- Developer: Redhill Games
- Publisher: Redhill Games
- Engine: Unreal Engine 4
- Platforms: Microsoft Windows, Google Stadia, GeForce Now
- Release: May 16, 2022
- Genre: Massively multiplayer online tactical first-person shooter
- Mode: Multiplayer

= Nine to Five (video game) =

2022 video game

Nine to Five was a free-to-play "3v3v3" multiplayer tactical first-person shooter video game developed and published by Redhill Games for Windows, Google Stadia and GeForce Now. It featured three teams, each one with three players, competing to complete objectives. The game's development started in 2019, and a closed Alpha was released on June 4, 2020. The Beta Weekend was released on Steam on February 11, 2021 and lasted until February 15, 2021. Later, it was released on Steam Early Access program on August 26, 2021. The game left early access after about 10 months and received its full release with the 1.0 version on May 16, 2022 for PC and Google Stadia. On Stadia, the game entered early access on December 8, 2021. Ending of the development was announced on October 19 2022, and the servers for the game shut down in January 18 2023.

== Setting ==
Nine to Five was set in a near futuristic setting, where the world is no longer ruled by governments, but instead military corporations who hire mercenaries to shutter their rivals and reach global domination. The player was able to choose one of the four factions available: Farmira, Mash Media, New World Finance and Milodyne.

Players were able to use barricades and drones to defend themselves from the enemies and clear areas much more easily.

The game featured only three maps: Old New York, Varmstaad, and Huxwell Clinic. The latter was added on the day of release.

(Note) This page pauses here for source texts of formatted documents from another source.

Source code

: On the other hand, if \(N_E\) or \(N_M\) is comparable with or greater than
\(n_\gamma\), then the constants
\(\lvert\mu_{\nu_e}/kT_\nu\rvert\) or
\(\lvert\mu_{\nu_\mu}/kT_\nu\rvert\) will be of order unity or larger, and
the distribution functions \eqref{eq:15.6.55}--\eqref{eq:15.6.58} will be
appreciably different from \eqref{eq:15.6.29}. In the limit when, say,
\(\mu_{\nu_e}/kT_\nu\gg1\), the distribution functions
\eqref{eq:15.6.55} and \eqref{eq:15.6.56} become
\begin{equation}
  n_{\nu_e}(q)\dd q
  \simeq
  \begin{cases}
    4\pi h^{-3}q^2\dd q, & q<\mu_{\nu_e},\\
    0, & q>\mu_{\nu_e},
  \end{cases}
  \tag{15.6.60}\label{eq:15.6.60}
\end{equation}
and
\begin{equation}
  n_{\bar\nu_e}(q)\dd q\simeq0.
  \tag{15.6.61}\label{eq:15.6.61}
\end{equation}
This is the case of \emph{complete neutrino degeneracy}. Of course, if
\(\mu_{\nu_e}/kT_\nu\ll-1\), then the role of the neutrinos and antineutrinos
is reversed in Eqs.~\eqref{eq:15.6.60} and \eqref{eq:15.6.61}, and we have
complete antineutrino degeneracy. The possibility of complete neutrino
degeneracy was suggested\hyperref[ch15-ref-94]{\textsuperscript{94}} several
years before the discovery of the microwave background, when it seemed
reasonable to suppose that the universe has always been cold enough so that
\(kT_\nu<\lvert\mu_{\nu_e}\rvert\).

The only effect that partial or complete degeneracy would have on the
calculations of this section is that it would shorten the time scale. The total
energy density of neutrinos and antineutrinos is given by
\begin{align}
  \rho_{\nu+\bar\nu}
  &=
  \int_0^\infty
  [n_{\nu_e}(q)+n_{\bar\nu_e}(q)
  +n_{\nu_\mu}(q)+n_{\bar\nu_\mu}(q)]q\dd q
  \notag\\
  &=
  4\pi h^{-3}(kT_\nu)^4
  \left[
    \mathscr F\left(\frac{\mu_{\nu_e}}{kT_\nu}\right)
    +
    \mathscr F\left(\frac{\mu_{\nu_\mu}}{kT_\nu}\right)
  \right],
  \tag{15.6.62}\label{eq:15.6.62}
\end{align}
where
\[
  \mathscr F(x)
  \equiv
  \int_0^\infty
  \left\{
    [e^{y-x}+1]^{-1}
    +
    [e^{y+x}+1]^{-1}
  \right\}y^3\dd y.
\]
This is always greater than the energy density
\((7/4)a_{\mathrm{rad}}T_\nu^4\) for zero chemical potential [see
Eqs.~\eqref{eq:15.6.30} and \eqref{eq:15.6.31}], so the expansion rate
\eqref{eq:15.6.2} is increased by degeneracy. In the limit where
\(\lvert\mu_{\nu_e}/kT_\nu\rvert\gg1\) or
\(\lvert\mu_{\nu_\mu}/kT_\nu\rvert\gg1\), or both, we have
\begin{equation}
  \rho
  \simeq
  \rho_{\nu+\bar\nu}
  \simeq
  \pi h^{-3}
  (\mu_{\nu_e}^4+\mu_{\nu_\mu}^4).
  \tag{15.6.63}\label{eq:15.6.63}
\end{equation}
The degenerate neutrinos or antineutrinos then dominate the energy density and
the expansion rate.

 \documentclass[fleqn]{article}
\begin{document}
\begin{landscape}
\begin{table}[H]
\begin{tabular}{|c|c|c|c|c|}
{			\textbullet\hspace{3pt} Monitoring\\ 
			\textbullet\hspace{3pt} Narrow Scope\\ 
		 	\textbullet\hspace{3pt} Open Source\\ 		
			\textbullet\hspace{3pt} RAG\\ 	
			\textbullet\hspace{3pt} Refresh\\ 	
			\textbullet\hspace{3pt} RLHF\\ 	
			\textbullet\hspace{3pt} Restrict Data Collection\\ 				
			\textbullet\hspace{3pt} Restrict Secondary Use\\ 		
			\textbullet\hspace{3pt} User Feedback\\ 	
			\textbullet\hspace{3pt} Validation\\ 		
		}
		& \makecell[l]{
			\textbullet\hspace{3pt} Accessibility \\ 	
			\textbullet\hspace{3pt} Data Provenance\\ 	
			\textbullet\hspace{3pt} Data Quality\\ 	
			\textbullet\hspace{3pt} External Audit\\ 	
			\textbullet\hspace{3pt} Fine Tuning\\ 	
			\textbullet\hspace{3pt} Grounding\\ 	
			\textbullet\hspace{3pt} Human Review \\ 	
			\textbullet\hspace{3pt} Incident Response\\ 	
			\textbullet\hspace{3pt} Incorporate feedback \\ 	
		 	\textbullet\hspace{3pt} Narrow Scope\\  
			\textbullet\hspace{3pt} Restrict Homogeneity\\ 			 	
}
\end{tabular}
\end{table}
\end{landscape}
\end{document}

Unlike many other shooters, there were no respawns mid-match, with there being a focus on more team and strategy based gameplay, in a very similar way to Counter Strike. It also featured various customization options, such as camo, optics and mods, offered through paid bundles and loot boxes.

== Development ==
Nine to Five was developed by Redhill Games, a Finnish independent video game developer founded in 2018 by Matias Myllyrinne, who was previously the former CEO of Remedy Entertainment from 2008 to 2015. The game was announced at The Game Awards 2019.

== Reception ==
PC MAG's review of Steam Early Access build praised its team based gameplay, its "satisfying shooting mechanics", customization system and its free-to-play availability, but criticized its lack of content on the build, as well its inconsistent performance in testing, with technical issues such as unexpected freezing, stuttering, and drops in the frame rate

== Server closure ==
On October 19, 2022, just five months after the release of the game, Redhill announced through the game's website, Steam page and its social media, the end of development of Nine to Five, meaning no new updates with content or patches will be released, and the game servers will be still active until January 18, 2023, when they will be shut down. The game was pulled from sale the next day, making it no longer purchasable on Steam and Stadia. Also, all the bundles with weapons and customization options will be made free for players who actually own the game.